____ EXTRACTED MATERIAL
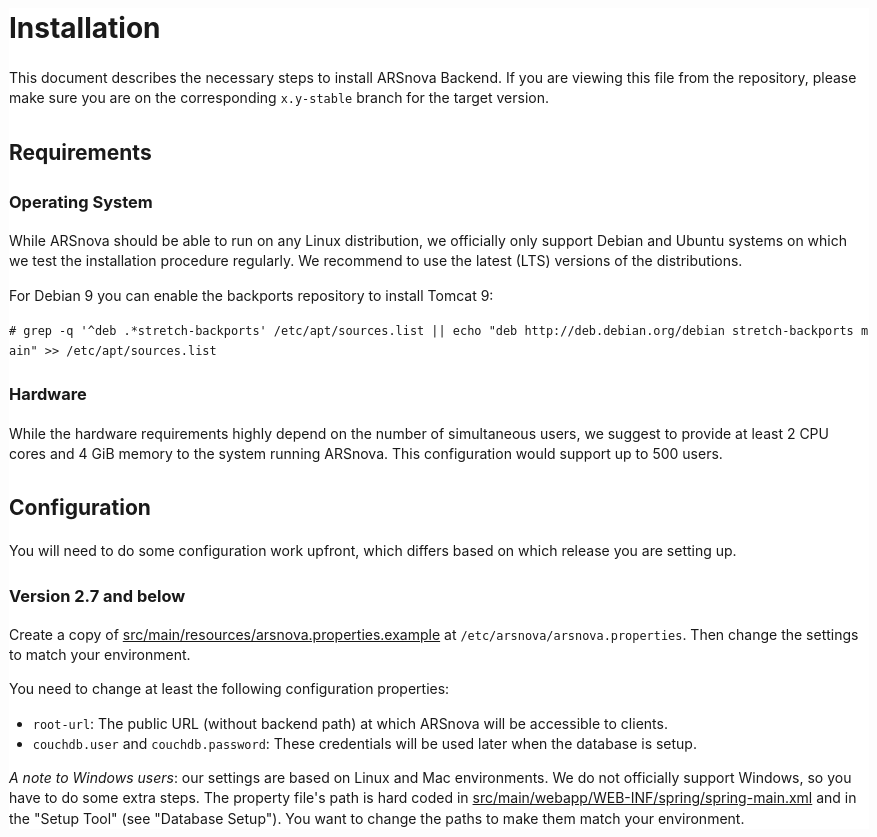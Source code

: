 # Installation

This document describes the necessary steps to install ARSnova Backend.
If you are viewing this file from the repository, please make sure you are on the corresponding `x.y-stable` branch for the target version.


## Requirements

### Operating System

While ARSnova should be able to run on any Linux distribution, we officially only support Debian and Ubuntu systems on which we test the installation procedure regularly.
We recommend to use the latest (LTS) versions of the distributions.

For Debian 9 you can enable the backports repository to install Tomcat 9:

	# grep -q '^deb .*stretch-backports' /etc/apt/sources.list || echo "deb http://deb.debian.org/debian stretch-backports main" >> /etc/apt/sources.list


### Hardware

While the hardware requirements highly depend on the number of simultaneous users, we suggest to provide at least 2 CPU cores and 4 GiB memory to the system running ARSnova.
This configuration would support up to 500 users.


## Configuration

You will need to do some configuration work upfront, which differs based on which release you are setting up.

### Version 2.7 and below

Create a copy of
[src/main/resources/arsnova.properties.example](../../main/resources/arsnova.properties.example)
at `/etc/arsnova/arsnova.properties`.
Then change the settings to match your environment.

You need to change at least the following configuration properties:

* `root-url`: The public URL (without backend path) at which ARSnova will be accessible to clients.
* `couchdb.user` and `couchdb.password`: These credentials will be used later when the database is setup.

*A note to Windows users*: our settings are based on Linux and Mac environments.
We do not officially support Windows, so you have to do some extra steps.
The property file's path is hard coded in
[src/main/webapp/WEB-INF/spring/spring-main.xml](../../main/webapp/WEB-INF/spring/spring-main.xml)
and in the "Setup Tool" (see "Database Setup").
You want to change the paths to make them match your environment.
________
→ ASSIGNMENT:
Produce an exact copy of the lines from the one containing "The property file's path is hard coded in" through the final line of the data, both ends included, and only those.

→ OUTPUT OF THE TASK:
The property file's path is hard coded in
[src/main/webapp/WEB-INF/spring/spring-main.xml](../../main/webapp/WEB-INF/spring/spring-main.xml)
and in the "Setup Tool" (see "Database Setup").
You want to change the paths to make them match your environment.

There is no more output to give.